* _WHAT YOU HAVE TO DO_
Determine the count of lines in the following entries that contain the string "Removal". Write only the number.

* _DATA TO PROCESS_
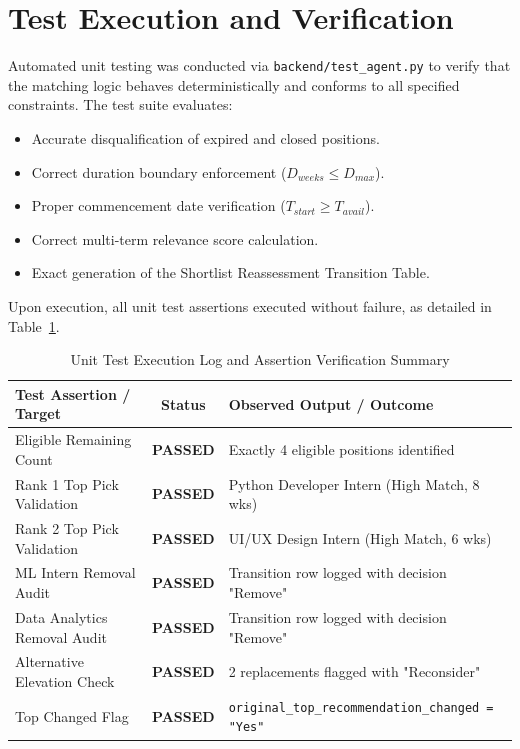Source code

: \section{Test Execution and Verification} \label{S6.2}
Automated unit testing was conducted via \texttt{backend/test\_agent.py} to verify that the matching logic behaves deterministically and conforms to all specified constraints. The test suite evaluates:
\begin{itemize}
	\item Accurate disqualification of expired and closed positions.
	\item Correct duration boundary enforcement ($D_{weeks} \le D_{max}$).
	\item Proper commencement date verification ($T_{start} \ge T_{avail}$).
	\item Correct multi-term relevance score calculation.
	\item Exact generation of the Shortlist Reassessment Transition Table.
\end{itemize}

Upon execution, all unit test assertions executed without failure, as detailed in Table~\ref{t6.2}.

\begin{table}[h!]
\centering
\caption{Unit Test Execution Log and Assertion Verification Summary}
\label{t6.2}
\begin{tabular}{|l|c|l|}
\hline
\textbf{Test Assertion / Target} & \textbf{Status} & \textbf{Observed Output / Outcome} \\ \hline
Eligible Remaining Count & \textbf{PASSED} & Exactly 4 eligible positions identified \\ \hline
Rank 1 Top Pick Validation & \textbf{PASSED} & Python Developer Intern (High Match, 8 wks) \\ \hline
Rank 2 Top Pick Validation & \textbf{PASSED} & UI/UX Design Intern (High Match, 6 wks) \\ \hline
ML Intern Removal Audit & \textbf{PASSED} & Transition row logged with decision "Remove" \\ \hline
Data Analytics Removal Audit & \textbf{PASSED} & Transition row logged with decision "Remove" \\ \hline
Alternative Elevation Check & \textbf{PASSED} & 2 replacements flagged with "Reconsider" \\ \hline
Top Changed Flag & \textbf{PASSED} & \texttt{original\_top\_recommendation\_changed = "Yes"} \\ \hline
\end{tabular}
\end{table}

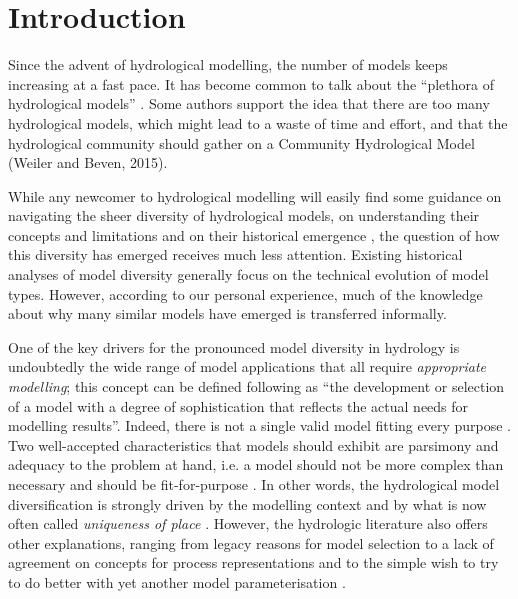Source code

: \documentclass[10pt,a4paper]{article}
\begin{document}
\section{Introduction}
\label{sec:intro}

Since the advent of hydrological modelling, the number of models keeps increasing at a fast pace. It has become common to talk about the ``plethora of hydrological models'' \citep{Clark2011a}. Some authors support the idea that there are too many hydrological models, which might lead to a waste of time and effort, and that the hydrological community should gather on a Community Hydrological Model (Weiler and Beven, 2015).

While any newcomer to hydrological modelling will easily find some guidance on navigating the sheer diversity of hydrological models, on understanding their concepts and limitations \citep{Beven2013, Solomatine2011, Kauffeldt2016} and on their historical emergence \citep{Beven2020, Beven2020a}, the question of how this diversity has emerged receives much less attention. Existing historical analyses of model diversity \citep{Peel2020} generally focus on the technical evolution of model types. However, according to our personal experience, much of the knowledge about why many similar models have emerged is transferred informally.

One of the key drivers for the pronounced model diversity in hydrology is undoubtedly the wide range of model applications \citep{Weiler2015} that all require \textit{appropriate modelling}; this concept can be defined following \citet{Rosbjerg2005} as ``the development or selection of a model with a degree of sophistication that reflects the actual needs for modelling results''. Indeed, there is not a single valid model fitting every purpose \citep{Hamalainen2015}. Two well-accepted characteristics that models should exhibit are parsimony and adequacy to the problem at hand, i.e. a model should not be more complex than necessary and should be fit-for-purpose \citep{Beven2013}. In other words, the hydrological model diversification is strongly driven by the modelling context and by what is now often called \textit{uniqueness of place} \citep{Beven2000}. However, the hydrologic literature also offers other explanations, ranging from legacy reasons for model selection \citep{Addor2019} to a lack of agreement on concepts for process representations and to the simple wish to try to do better with yet another model parameterisation \citep{Weiler2015}.
\end{document}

* _ANSWER TO THIS PROBLEM_
2